Etherpad for meeting notes: http://firuta.huh.harvard.edu:9000/FP-2013Oct09
- Summary of Friday Tech Call.
- Report: Progress on Date Validation.
- On table with Kansas: Using Species Analyst services for occurrence QC. We have an occurrence with a taxon name and a georeference: what would we like in a service to check if this occurrence is an outlier for a species distribution model for this species?
- Discussion: Approaches to repeated QC requests for same records.
- Report: Progress on unpack of current copy of GBIF cache.

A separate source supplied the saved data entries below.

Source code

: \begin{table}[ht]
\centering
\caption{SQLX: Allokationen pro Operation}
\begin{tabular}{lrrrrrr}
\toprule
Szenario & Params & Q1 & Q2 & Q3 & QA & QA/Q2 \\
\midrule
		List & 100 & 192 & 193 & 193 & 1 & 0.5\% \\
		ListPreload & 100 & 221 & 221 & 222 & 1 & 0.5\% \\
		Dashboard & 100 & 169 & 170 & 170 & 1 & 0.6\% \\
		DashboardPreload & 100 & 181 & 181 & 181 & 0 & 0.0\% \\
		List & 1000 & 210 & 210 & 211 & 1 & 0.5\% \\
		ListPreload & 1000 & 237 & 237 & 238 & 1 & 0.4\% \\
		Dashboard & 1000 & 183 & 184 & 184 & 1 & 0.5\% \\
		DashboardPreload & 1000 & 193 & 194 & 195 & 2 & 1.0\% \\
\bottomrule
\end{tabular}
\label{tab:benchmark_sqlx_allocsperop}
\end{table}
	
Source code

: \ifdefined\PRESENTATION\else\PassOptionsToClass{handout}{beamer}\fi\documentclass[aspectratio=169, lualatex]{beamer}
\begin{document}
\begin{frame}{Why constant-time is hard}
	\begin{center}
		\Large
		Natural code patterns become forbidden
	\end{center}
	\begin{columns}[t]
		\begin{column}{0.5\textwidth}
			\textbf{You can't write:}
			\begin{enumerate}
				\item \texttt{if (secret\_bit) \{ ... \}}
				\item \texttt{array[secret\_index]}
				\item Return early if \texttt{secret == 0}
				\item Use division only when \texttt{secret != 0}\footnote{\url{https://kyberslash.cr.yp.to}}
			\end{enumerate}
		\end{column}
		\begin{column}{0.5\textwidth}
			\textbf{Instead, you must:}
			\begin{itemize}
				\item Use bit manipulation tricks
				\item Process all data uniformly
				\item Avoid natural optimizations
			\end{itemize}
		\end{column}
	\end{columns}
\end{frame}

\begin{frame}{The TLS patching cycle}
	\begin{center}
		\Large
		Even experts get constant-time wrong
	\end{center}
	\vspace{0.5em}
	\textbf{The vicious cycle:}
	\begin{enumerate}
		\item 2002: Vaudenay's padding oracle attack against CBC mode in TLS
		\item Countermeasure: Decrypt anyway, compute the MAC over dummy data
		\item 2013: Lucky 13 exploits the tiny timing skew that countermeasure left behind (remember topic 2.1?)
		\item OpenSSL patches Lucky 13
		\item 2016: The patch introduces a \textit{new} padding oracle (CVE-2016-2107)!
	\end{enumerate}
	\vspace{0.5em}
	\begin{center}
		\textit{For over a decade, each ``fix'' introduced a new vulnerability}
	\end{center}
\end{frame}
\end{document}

- Discussion: Duplicate Finding Find_Duplicates. State of old code, Lucene, etc.
- SCAN TCN Support
- Report: Sanity Checking, further assessment of lower number of new annotations as opposed to new records in omoccurdeterminations.
- Report: MCZbase Driver
- NEVP TCN Support
- Report: Preparations to update Annotation Processor Deployment at UNH.

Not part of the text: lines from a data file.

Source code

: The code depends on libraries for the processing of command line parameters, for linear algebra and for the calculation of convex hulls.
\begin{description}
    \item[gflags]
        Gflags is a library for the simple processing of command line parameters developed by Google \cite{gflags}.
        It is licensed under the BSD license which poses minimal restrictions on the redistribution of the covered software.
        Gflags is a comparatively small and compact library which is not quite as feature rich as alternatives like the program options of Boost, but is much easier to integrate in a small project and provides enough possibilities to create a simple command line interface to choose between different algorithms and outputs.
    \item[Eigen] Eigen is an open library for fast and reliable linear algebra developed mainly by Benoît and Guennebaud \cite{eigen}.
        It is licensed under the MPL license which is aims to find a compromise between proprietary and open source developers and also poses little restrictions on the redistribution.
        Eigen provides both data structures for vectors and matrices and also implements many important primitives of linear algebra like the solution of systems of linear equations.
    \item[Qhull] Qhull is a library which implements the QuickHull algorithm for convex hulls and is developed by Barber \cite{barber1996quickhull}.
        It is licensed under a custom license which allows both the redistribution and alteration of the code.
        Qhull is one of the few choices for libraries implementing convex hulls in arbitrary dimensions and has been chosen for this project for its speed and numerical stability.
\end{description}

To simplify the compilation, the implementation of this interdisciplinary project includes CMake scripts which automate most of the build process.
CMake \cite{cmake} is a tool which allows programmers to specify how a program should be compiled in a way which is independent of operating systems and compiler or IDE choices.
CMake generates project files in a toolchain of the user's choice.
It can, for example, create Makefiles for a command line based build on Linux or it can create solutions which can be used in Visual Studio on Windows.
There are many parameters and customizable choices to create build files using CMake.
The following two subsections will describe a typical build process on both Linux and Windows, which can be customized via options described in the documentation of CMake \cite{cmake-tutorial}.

- Report: Specify-HUH driver
- FP Infrastructure
- Report: FP Node Refactoring
- Report: Annotation Processor Enhancements
- InvertENet TCN Proposal
- Further Discussion: Duplicate Finding Find_Duplicates. State of old code, Lucene, etc.
- Discussion: NEVP New Occurrence record ingest process from Specify instances.
For Future meetings
- dwcFP and DarwinCore RDF guide - feedback.
- Prospective meetings, development targets.
- Jim Beach visited on Tuesday morning. Discussed Specify at HUH, also touched on FP issues. Some work progressing on Symbiota ingest of exported data from Specify. Mentioned OAI/PMH harvesting, AnnotationProcessor/Driver, and FP-Lite. Species Analyst was mentioned, put a QC service for occurrence point data against environmental models for species distribution on the table.
Present: Maureen, Chuck, James, Jim, Bertram, Sven, Tianhong
1. touch base 2. tech discussion
where is finding duplicates launched?
Paul notes: See the use case documentation Find_Duplicates (1) Duplicate detection is a background process done on harvest of the data (directly from participating Specify instances in ApplePie). (2) Finding duplicates by collector name/collector number/date collected in native data entry applications (Specify workbench, Specify CollectionObject forms, Symbiota data transcription forms, HUH rapid data entry application, etc.).
- annotation processor should have a process for duplicate detection like other workflows
Paul notes: No: The annotation processor is not a data entry application. We did a prototype demonstration of duplicate finding there, but duplicate finding must be implemented in native data entry environments.
- the analysis would compare each record in a collection with the gbif cache and return a report on matches
Paul notes: No. The GBIF cache is not our primary source for duplicate data, it is first a test platform, and second a possible supplement to the primary data that we harvest directly from Specify instances that are participating in ApplePie (the NEVP TCN network).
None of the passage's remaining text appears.